The applet can assess stability of the tree topology under various resampling scenarios, in order to answer the question If I were to repeat this experiment several times, how often would the observed groupings occur?

There are two factors that determine how this analysis is done:

  1. What other trees might my experiment have come up with?
  2. How do I compare the tree I did see with these others?
There are many approaches possible. Currently, this applet only allows stability analysis when you have a character matrix. Each hypothetical tree is generated by creating a new character matrix from the old one, and then clustering. You can choose one of these methods for generating a new character matrix:

Comparing two trees

This analysis examines only the topology of the two trees, and ignores branch lengths. Consider an interior node (inode) in a binary tree. The samples which are its descendents (its leaf nodes) form two groups: those descending from the left branch, and those descending from the right branch. We treat this inode's partition of its leaf nodes into two sets as the feature of interest (i.e. for a given inode, we examine only how it splits its descendent samples into two groups, and not the structure within those two groups). So every time we generate a new tree, we check it for inodes that divide the same set of samples into the same two subsets as an inode in the original tree does. The output is a number for each inode in the original tree, giving the number of generated trees in which an inode with the same partition was found. Here's an example:

(back to top)


About the Input

The calculator accepts input in several formats:

  • Cornell Condensed
  • Square Distance/Similarity Matrix
  • Upper/Lower Triangular Distance/Similarity Matrix
  • Character Matrix: Samples are Columns
  • Character Matrix: Samples are Rows
  • In all cases, if you select the names in "Names Window" option and that window doesn't contain enough names, or if you select the "No Names" option, sample numbers are used as names for unnamed samples.

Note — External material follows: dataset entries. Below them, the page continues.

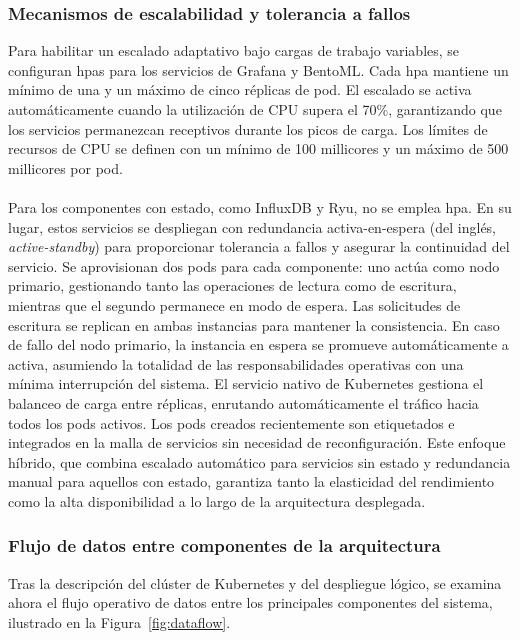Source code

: \subsubsection{Mecanismos de escalabilidad y tolerancia a fallos}

Para habilitar un escalado adaptativo bajo cargas de trabajo variables, se configuran \glspl{hpa} para los servicios de Grafana y BentoML. Cada \gls{hpa} mantiene un mínimo de una y un máximo de cinco réplicas de pod. El escalado se activa automáticamente cuando la utilización de CPU supera el 70\%, garantizando que los servicios permanezcan receptivos durante los picos de carga. Los límites de recursos de CPU se definen con un mínimo de 100 millicores y un máximo de 500 millicores por pod.\\
\\
Para los componentes con estado, como InfluxDB y Ryu, no se emplea \gls{hpa}. En su lugar, estos servicios se despliegan con redundancia activa-en-espera (del inglés, \textit{active-standby}) para proporcionar tolerancia a fallos y asegurar la continuidad del servicio. Se aprovisionan dos pods para cada componente: uno actúa como nodo primario, gestionando tanto las operaciones de lectura como de escritura, mientras que el segundo permanece en modo de espera. Las solicitudes de escritura se replican en ambas instancias para mantener la consistencia. En caso de fallo del nodo primario, la instancia en espera se promueve automáticamente a activa, asumiendo la totalidad de las responsabilidades operativas con una mínima interrupción del sistema. El servicio nativo de Kubernetes gestiona el balanceo de carga entre réplicas, enrutando automáticamente el tráfico hacia todos los pods activos. Los pods creados recientemente son etiquetados e integrados en la malla de servicios sin necesidad de reconfiguración. Este enfoque híbrido, que combina escalado automático para servicios sin estado y redundancia manual para aquellos con estado, garantiza tanto la elasticidad del rendimiento como la alta disponibilidad a lo largo de la arquitectura desplegada.


\subsubsection{Flujo de datos entre componentes de la arquitectura}

Tras la descripción del clúster de Kubernetes y del despliegue lógico, se examina ahora el flujo operativo de datos entre los principales componentes del sistema, ilustrado en la Figura~\ref{fig:dataflow}.

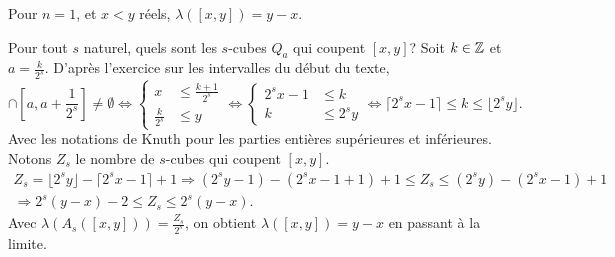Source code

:  \begin{propn}
  Pour $n=1$, et $x < y$ réels, $\lambda([x,y]) = y - x$.
 \end{propn}
 \begin{demo}
  Pour tout $s$ naturel, quels sont les $s$-cubes $Q_a$ qui coupent $[x,y]$?\newline
  Soit $k\in \mathbb{Z}$ et $a=\frac{k}{2^s}$. D'après l'exercice sur les intervalles du début du texte,
  \begin{displaymath}
    [x,y] \cap [a, a+\frac{1}{2^s}] \neq \emptyset
    \Leftrightarrow
    \left\lbrace
    \begin{aligned}
       x &\leq \frac{k + 1}{2^s} \\
       \frac{k}{2^s} &\leq y
    \end{aligned}
    \right.
    \Leftrightarrow
    \left\lbrace
    \begin{aligned}
       2^s x -1 &\leq k \\
       k &\leq 2^s y
    \end{aligned}
    \right.
    \Leftrightarrow
    \lceil 2^s x -1 \rceil \leq k \leq \lfloor 2^s y \rfloor .
  \end{displaymath}
Avec les notations de Knuth pour les parties entières supérieures et inférieures. Notons $Z_s$ le nombre de $s$-cubes qui coupent $[x,y]$.
\begin{multline*}
 Z_s = \lfloor 2^s y \rfloor - \lceil 2^s x -1 \rceil + 1 \Rightarrow
 (2^s y-1) - (2^s x -1+1) + 1\leq Z_s \leq (2^s y) - (2^s x -1) + 1 \\
 \Rightarrow
 2^s(y-x) - 2 \leq Z_s \leq 2^s(y-x).
\end{multline*}
Avec $\lambda(A_s([x,y])) = \frac{Z_s}{2^s}$, on obtient $\lambda([x,y])= y-x$ en passant à la limite.
\end{demo}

    Cornell Condensed Example:

    1     1  1.0 11 4.0 17 7.0 19 4.0 20 2.0
    1     32 4.0
    2     1  3.0 4  2.0 6  3.0 7  4.0 11 4.0
    2     16 5.0 17 5.0 19 4.0 20 7.0 27 5.0
    2     32 3.0
    extra 2  4.0 4  7.0 6  2.0 11 4.0 16 2.0
    extra 32 6.0
        

    Each sample can occupy several consecutive lines. The first number (or name) in a line is the sample number (or name), and the rest of the line is a sequence of (item, abundance) pairs. For example, sample "extra" has an abundance of 4.0 for item 11. Abundances of items not listed for a sample are zero. For example, sample 2 has an abundance of 0.0 for item 5. Distances between samples are calculated using the Euclidean metric. If you select "Data Window" as the location of sample names, then the first "word" in each line is taken as the sample name. The number of spaces or tabs between items is not important, but newline characters are: each line must begin with a sample name or number.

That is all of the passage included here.